• **YOUR GOAL**: Copy the entries below exactly. Images do not belong in the copy.
[[ DATA RECORDS open ]]
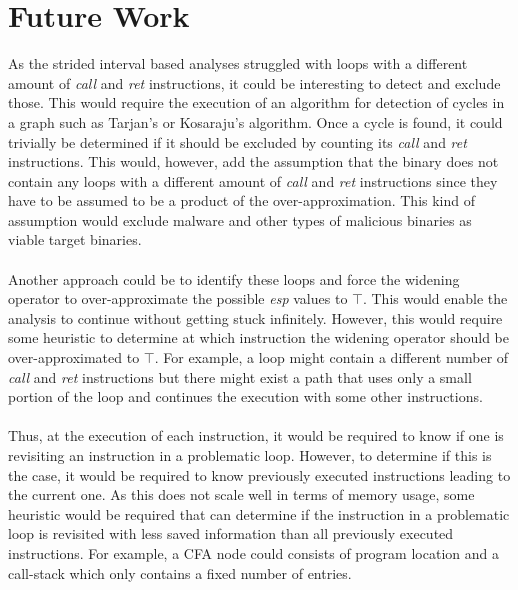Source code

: \documentclass{kththesis}
\newcommand{\fbcomment}[1]{{#1}}
\renewcommand{\fbcomment}[1]{}
\renewcommand{\it}[1]{\textit{#1}}
\begin{document}
\section{Future Work}
\fbcomment{\color{red}Goal: Describe how the work in this thesis can be extended.}
As the strided interval based analyses struggled with loops with a different amount of \it{call} and \it{ret} instructions, it could be interesting to detect and exclude those. This would require the execution of an algorithm for detection of cycles in a graph such as Tarjan's or Kosaraju's algorithm\cite{Tarjan}\cite{Kosaraju}. Once a cycle is found, it could trivially be determined if it should be excluded by counting its \it{call} and \it{ret} instructions. This would, however, add the assumption that the binary does not contain any loops with a different amount of \it{call} and \it{ret} instructions since they have to be assumed to be a product of the over-approximation. This kind of assumption would exclude malware and other types of malicious binaries as viable target binaries.
\\ \\
Another approach could be to identify these loops and force the widening operator to over-approximate the possible \it{esp} values to $\top$. This would enable the analysis to continue without getting stuck infinitely. However, this would require some heuristic to determine at which instruction the widening operator should be over-approximated to $\top$. For example, a loop might contain a different number of \it{call} and \it{ret} instructions but there might exist a path that uses only a small portion of the loop and continues the execution with some other instructions. 
\\ \\
Thus, at the execution of each instruction, it would be required to know if one is revisiting an instruction in a problematic loop. However, to determine if this is the case, it would be required to know previously executed instructions leading to the current one. As this does not scale well in terms of memory usage, some heuristic would be required that can determine if the instruction in a problematic loop is revisited with less saved information than all previously executed instructions. For example, a CFA node could consists of program location and a call-stack which only contains a fixed number of entries.
\\ \\
\end{document}
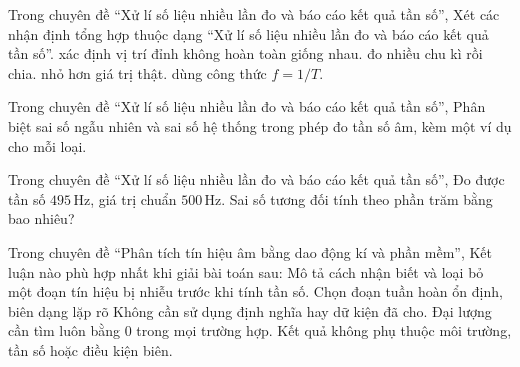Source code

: \begin{ex}
Trong chuyên đề “Xử lí số liệu nhiều lần đo và báo cáo kết quả tần số”, Xét các nhận định tổng hợp thuộc dạng “Xử lí số liệu nhiều lần đo và báo cáo kết quả tần số”.
\choiceTF
{\True xác định vị trí đỉnh không hoàn toàn giống nhau.}
{\True đo nhiều chu kì rồi chia.}
{\True nhỏ hơn giá trị thật.}
{dùng công thức $f=1/T$.}
\end{ex}

\begin{ex}
Trong chuyên đề “Xử lí số liệu nhiều lần đo và báo cáo kết quả tần số”, Phân biệt sai số ngẫu nhiên và sai số hệ thống trong phép đo tần số âm, kèm một ví dụ cho mỗi loại.
\choiceTF

\end{ex}

\begin{ex}
Trong chuyên đề “Xử lí số liệu nhiều lần đo và báo cáo kết quả tần số”, Đo được tần số $495\,\text{Hz}$, giá trị chuẩn $500\,\text{Hz}$. Sai số tương đối tính theo phần trăm bằng bao nhiêu?
\end{ex}

\begin{ex}
Trong chuyên đề “Phân tích tín hiệu âm bằng dao động kí và phần mềm”, Kết luận nào phù hợp nhất khi giải bài toán sau: Mô tả cách nhận biết và loại bỏ một đoạn tín hiệu bị nhiễu trước khi tính tần số.
\choice
{\True Chọn đoạn tuần hoàn ổn định, biên dạng lặp rõ}
{Không cần sử dụng định nghĩa hay dữ kiện đã cho.}
{Đại lượng cần tìm luôn bằng 0 trong mọi trường hợp.}
{Kết quả không phụ thuộc môi trường, tần số hoặc điều kiện biên.}
\end{ex}


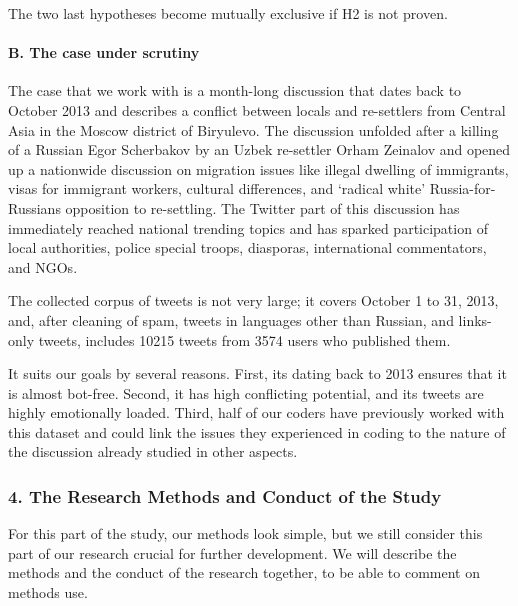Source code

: The two last hypotheses become mutually exclusive if H2 is not proven.

\paragraph{B. The case under scrutiny} 
The case that we work with is a month-long discussion that dates back to October 2013 and describes a conflict between locals and re-settlers from Central Asia in the Moscow district of Biryulevo. The discussion unfolded after a killing of a Russian Egor Scherbakov by an Uzbek re-settler Orham Zeinalov and opened up a nationwide discussion on migration issues like illegal dwelling of immigrants, visas for immigrant workers, cultural differences, and ‘radical white’ Russia-for-Russians opposition to re-settling. The Twitter part of this discussion has immediately reached national trending topics and has sparked participation of local authorities, police special troops, diasporas, international commentators, and NGOs.

The collected corpus of tweets is not very large; it covers October 1 to 31, 2013, and, after cleaning of spam, tweets in languages other than Russian, and links-only tweets, includes 10215 tweets from 3574 users who published them.

It suits our goals by several reasons. First, its dating back to 2013 ensures that it is almost bot-free. Second, it has high conflicting potential, and its tweets are highly emotionally loaded. Third, half of our coders have previously worked with this dataset and could link the issues they experienced in coding to the nature of the discussion already studied in other aspects.

\subsubsection{4. The Research Methods and Conduct of the Study}

For this part of the study, our methods look simple, but we still consider this part of our research crucial for further development. We will describe the methods and the conduct of the research together, to be able to comment on methods use.

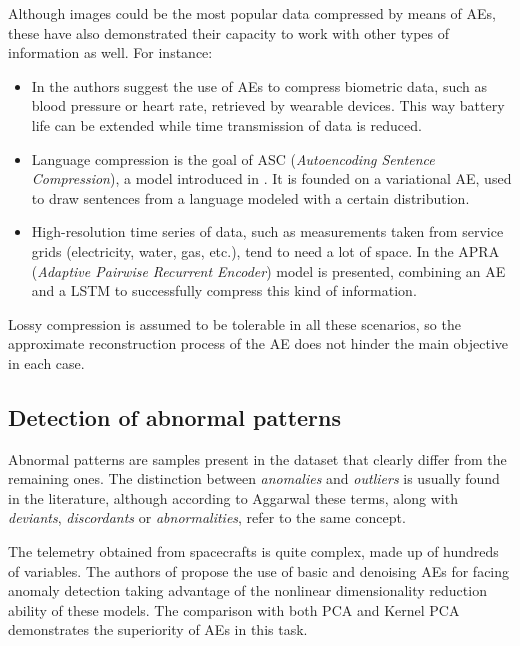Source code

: Although images could be the most popular data compressed by means of AEs, these have also demonstrated their capacity to work with other types of information as well. For instance:
\begin{itemize}
    \item In  \cite{AEBioCompress} the authors suggest the use of AEs to compress biometric data, such as blood pressure or heart rate, retrieved by wearable devices. This way  battery life can be extended while time transmission of data is reduced. 
    
    \item Language compression is the goal of ASC (\textit{Autoencoding Sentence Compression}), a model introduced in \cite{VAESentenceCompress}. It is founded on a variational AE, used to draw sentences from a language modeled with a certain distribution.
    
    \item High-resolution time series of data, such as measurements taken from service grids (electricity, water, gas, etc.), tend to need a lot of space. In \cite{RAETSCompress} the APRA (\textit{Adaptive Pairwise Recurrent Encoder}) model is presented, combining an AE and a LSTM to successfully compress this kind of information.
\end{itemize}

Lossy compression is assumed to be tolerable in all these scenarios, so the approximate reconstruction process of the AE does not hinder the main objective in each case.

\subsection{Detection of abnormal patterns}
Abnormal patterns are samples present in the dataset that clearly differ from the remaining ones. The distinction between \textit{anomalies} and \textit{outliers} is usually found in the literature, although according to Aggarwal \cite{OutlierAnalysis} these terms, along with \textit{deviants}, \textit{discordants} or \textit{abnormalities}, refer to the same concept.

The telemetry obtained from spacecrafts is quite complex, made up of hundreds of variables. The authors of \cite{sakurada_anomaly_2014} propose the use of basic and denoising AEs for facing anomaly detection taking advantage of the nonlinear dimensionality reduction ability of these models. The comparison with both PCA and Kernel PCA demonstrates the superiority of AEs in this task.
[[ DATA RECORDS closed ]]
• **COMPLETED TASK**:
Source code

: \documentclass{kththesis}
\newcommand{\fbcomment}[1]{{#1}}
\renewcommand{\fbcomment}[1]{}
\renewcommand{\it}[1]{\textit{#1}}
\begin{document}
\section{Future Work}
\fbcomment{\color{red}Goal: Describe how the work in this thesis can be extended.}
As the strided interval based analyses struggled with loops with a different amount of \it{call} and \it{ret} instructions, it could be interesting to detect and exclude those. This would require the execution of an algorithm for detection of cycles in a graph such as Tarjan's or Kosaraju's algorithm\cite{Tarjan}\cite{Kosaraju}. Once a cycle is found, it could trivially be determined if it should be excluded by counting its \it{call} and \it{ret} instructions. This would, however, add the assumption that the binary does not contain any loops with a different amount of \it{call} and \it{ret} instructions since they have to be assumed to be a product of the over-approximation. This kind of assumption would exclude malware and other types of malicious binaries as viable target binaries.
\\ \\
Another approach could be to identify these loops and force the widening operator to over-approximate the possible \it{esp} values to $\top$. This would enable the analysis to continue without getting stuck infinitely. However, this would require some heuristic to determine at which instruction the widening operator should be over-approximated to $\top$. For example, a loop might contain a different number of \it{call} and \it{ret} instructions but there might exist a path that uses only a small portion of the loop and continues the execution with some other instructions. 
\\ \\
Thus, at the execution of each instruction, it would be required to know if one is revisiting an instruction in a problematic loop. However, to determine if this is the case, it would be required to know previously executed instructions leading to the current one. As this does not scale well in terms of memory usage, some heuristic would be required that can determine if the instruction in a problematic loop is revisited with less saved information than all previously executed instructions. For example, a CFA node could consists of program location and a call-stack which only contains a fixed number of entries.
\\ \\
\end{document}
Source code

: \begin{ex}
Trong chuyên đề “Xử lí số liệu nhiều lần đo và báo cáo kết quả tần số”, Xét các nhận định tổng hợp thuộc dạng “Xử lí số liệu nhiều lần đo và báo cáo kết quả tần số”.
\choiceTF
{\True xác định vị trí đỉnh không hoàn toàn giống nhau.}
{\True đo nhiều chu kì rồi chia.}
{\True nhỏ hơn giá trị thật.}
{dùng công thức $f=1/T$.}
\end{ex}

\begin{ex}
Trong chuyên đề “Xử lí số liệu nhiều lần đo và báo cáo kết quả tần số”, Phân biệt sai số ngẫu nhiên và sai số hệ thống trong phép đo tần số âm, kèm một ví dụ cho mỗi loại.
\choiceTF

\end{ex}

\begin{ex}
Trong chuyên đề “Xử lí số liệu nhiều lần đo và báo cáo kết quả tần số”, Đo được tần số $495\,\text{Hz}$, giá trị chuẩn $500\,\text{Hz}$. Sai số tương đối tính theo phần trăm bằng bao nhiêu?
\end{ex}

\begin{ex}
Trong chuyên đề “Phân tích tín hiệu âm bằng dao động kí và phần mềm”, Kết luận nào phù hợp nhất khi giải bài toán sau: Mô tả cách nhận biết và loại bỏ một đoạn tín hiệu bị nhiễu trước khi tính tần số.
\choice
{\True Chọn đoạn tuần hoàn ổn định, biên dạng lặp rõ}
{Không cần sử dụng định nghĩa hay dữ kiện đã cho.}
{Đại lượng cần tìm luôn bằng 0 trong mọi trường hợp.}
{Kết quả không phụ thuộc môi trường, tần số hoặc điều kiện biên.}
\end{ex}


Source code

: The two last hypotheses become mutually exclusive if H2 is not proven.

\paragraph{B. The case under scrutiny} 
The case that we work with is a month-long discussion that dates back to October 2013 and describes a conflict between locals and re-settlers from Central Asia in the Moscow district of Biryulevo. The discussion unfolded after a killing of a Russian Egor Scherbakov by an Uzbek re-settler Orham Zeinalov and opened up a nationwide discussion on migration issues like illegal dwelling of immigrants, visas for immigrant workers, cultural differences, and ‘radical white’ Russia-for-Russians opposition to re-settling. The Twitter part of this discussion has immediately reached national trending topics and has sparked participation of local authorities, police special troops, diasporas, international commentators, and NGOs.

The collected corpus of tweets is not very large; it covers October 1 to 31, 2013, and, after cleaning of spam, tweets in languages other than Russian, and links-only tweets, includes 10215 tweets from 3574 users who published them.

It suits our goals by several reasons. First, its dating back to 2013 ensures that it is almost bot-free. Second, it has high conflicting potential, and its tweets are highly emotionally loaded. Third, half of our coders have previously worked with this dataset and could link the issues they experienced in coding to the nature of the discussion already studied in other aspects.

\subsubsection{4. The Research Methods and Conduct of the Study}

For this part of the study, our methods look simple, but we still consider this part of our research crucial for further development. We will describe the methods and the conduct of the research together, to be able to comment on methods use.

Source code

: Although images could be the most popular data compressed by means of AEs, these have also demonstrated their capacity to work with other types of information as well. For instance:
\begin{itemize}
    \item In  \cite{AEBioCompress} the authors suggest the use of AEs to compress biometric data, such as blood pressure or heart rate, retrieved by wearable devices. This way  battery life can be extended while time transmission of data is reduced. 
    
    \item Language compression is the goal of ASC (\textit{Autoencoding Sentence Compression}), a model introduced in \cite{VAESentenceCompress}. It is founded on a variational AE, used to draw sentences from a language modeled with a certain distribution.
    
    \item High-resolution time series of data, such as measurements taken from service grids (electricity, water, gas, etc.), tend to need a lot of space. In \cite{RAETSCompress} the APRA (\textit{Adaptive Pairwise Recurrent Encoder}) model is presented, combining an AE and a LSTM to successfully compress this kind of information.
\end{itemize}

Lossy compression is assumed to be tolerable in all these scenarios, so the approximate reconstruction process of the AE does not hinder the main objective in each case.

\subsection{Detection of abnormal patterns}
Abnormal patterns are samples present in the dataset that clearly differ from the remaining ones. The distinction between \textit{anomalies} and \textit{outliers} is usually found in the literature, although according to Aggarwal \cite{OutlierAnalysis} these terms, along with \textit{deviants}, \textit{discordants} or \textit{abnormalities}, refer to the same concept.

The telemetry obtained from spacecrafts is quite complex, made up of hundreds of variables. The authors of \cite{sakurada_anomaly_2014} propose the use of basic and denoising AEs for facing anomaly detection taking advantage of the nonlinear dimensionality reduction ability of these models. The comparison with both PCA and Kernel PCA demonstrates the superiority of AEs in this task.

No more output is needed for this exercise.